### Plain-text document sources
□ □ □

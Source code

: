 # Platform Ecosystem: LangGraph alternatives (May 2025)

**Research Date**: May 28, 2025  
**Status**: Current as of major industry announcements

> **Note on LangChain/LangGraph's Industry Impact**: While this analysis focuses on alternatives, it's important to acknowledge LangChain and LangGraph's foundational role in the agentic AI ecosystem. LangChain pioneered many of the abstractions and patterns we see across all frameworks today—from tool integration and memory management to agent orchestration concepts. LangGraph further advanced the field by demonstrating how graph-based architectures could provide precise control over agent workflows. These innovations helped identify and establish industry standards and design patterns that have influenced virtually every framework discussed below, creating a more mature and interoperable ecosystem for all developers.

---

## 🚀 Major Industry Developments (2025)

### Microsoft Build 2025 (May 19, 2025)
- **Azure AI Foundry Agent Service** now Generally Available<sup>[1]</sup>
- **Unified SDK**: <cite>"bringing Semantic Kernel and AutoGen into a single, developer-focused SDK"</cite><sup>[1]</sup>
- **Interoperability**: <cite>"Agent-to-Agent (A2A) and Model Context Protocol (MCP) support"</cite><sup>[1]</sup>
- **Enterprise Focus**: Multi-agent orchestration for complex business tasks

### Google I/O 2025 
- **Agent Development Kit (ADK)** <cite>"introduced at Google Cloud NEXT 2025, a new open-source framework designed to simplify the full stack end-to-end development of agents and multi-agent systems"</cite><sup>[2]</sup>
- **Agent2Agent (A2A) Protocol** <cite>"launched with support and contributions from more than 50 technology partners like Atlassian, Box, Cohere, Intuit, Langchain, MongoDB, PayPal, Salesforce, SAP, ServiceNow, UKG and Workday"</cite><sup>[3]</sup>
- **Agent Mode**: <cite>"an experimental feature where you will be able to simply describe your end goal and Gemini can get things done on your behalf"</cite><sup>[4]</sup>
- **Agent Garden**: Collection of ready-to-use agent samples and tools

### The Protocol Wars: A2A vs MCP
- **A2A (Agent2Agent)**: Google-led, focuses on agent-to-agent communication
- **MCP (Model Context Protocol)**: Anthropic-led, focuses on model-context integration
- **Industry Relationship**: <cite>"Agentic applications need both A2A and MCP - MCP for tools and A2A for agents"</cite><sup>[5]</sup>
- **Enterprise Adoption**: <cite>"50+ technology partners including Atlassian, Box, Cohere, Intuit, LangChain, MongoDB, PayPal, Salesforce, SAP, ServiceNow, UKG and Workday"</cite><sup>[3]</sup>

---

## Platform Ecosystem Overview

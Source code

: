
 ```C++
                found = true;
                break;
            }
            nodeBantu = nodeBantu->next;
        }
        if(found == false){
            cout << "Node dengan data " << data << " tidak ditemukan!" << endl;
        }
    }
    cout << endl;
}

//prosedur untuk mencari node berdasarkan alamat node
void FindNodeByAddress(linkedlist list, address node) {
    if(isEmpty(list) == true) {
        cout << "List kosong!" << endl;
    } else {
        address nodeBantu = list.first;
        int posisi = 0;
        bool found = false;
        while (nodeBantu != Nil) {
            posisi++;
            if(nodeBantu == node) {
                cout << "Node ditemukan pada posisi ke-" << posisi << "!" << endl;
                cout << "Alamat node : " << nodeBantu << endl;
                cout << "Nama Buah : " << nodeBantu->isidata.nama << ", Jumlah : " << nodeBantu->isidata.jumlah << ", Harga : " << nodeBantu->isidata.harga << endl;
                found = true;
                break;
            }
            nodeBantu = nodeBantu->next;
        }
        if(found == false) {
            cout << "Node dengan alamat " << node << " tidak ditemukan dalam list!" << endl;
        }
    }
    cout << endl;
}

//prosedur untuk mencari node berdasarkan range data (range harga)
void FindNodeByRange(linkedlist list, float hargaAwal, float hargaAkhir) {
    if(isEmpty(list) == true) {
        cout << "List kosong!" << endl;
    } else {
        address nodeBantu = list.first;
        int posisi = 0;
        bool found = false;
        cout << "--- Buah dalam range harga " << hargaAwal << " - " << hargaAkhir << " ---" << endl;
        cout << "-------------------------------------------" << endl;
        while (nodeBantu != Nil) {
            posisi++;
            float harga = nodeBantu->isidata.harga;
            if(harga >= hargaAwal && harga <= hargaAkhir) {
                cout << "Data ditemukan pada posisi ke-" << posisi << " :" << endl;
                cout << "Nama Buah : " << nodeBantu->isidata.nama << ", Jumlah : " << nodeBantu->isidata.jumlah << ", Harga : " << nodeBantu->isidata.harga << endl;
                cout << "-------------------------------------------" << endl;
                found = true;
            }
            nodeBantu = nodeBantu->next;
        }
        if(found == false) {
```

□ □ □

### Task brief
Those lines of the records that contain the string "void" should be identified and copied.

### Task response
void FindNodeByAddress(linkedlist list, address node) {
void FindNodeByRange(linkedlist list, float hargaAwal, float hargaAkhir) {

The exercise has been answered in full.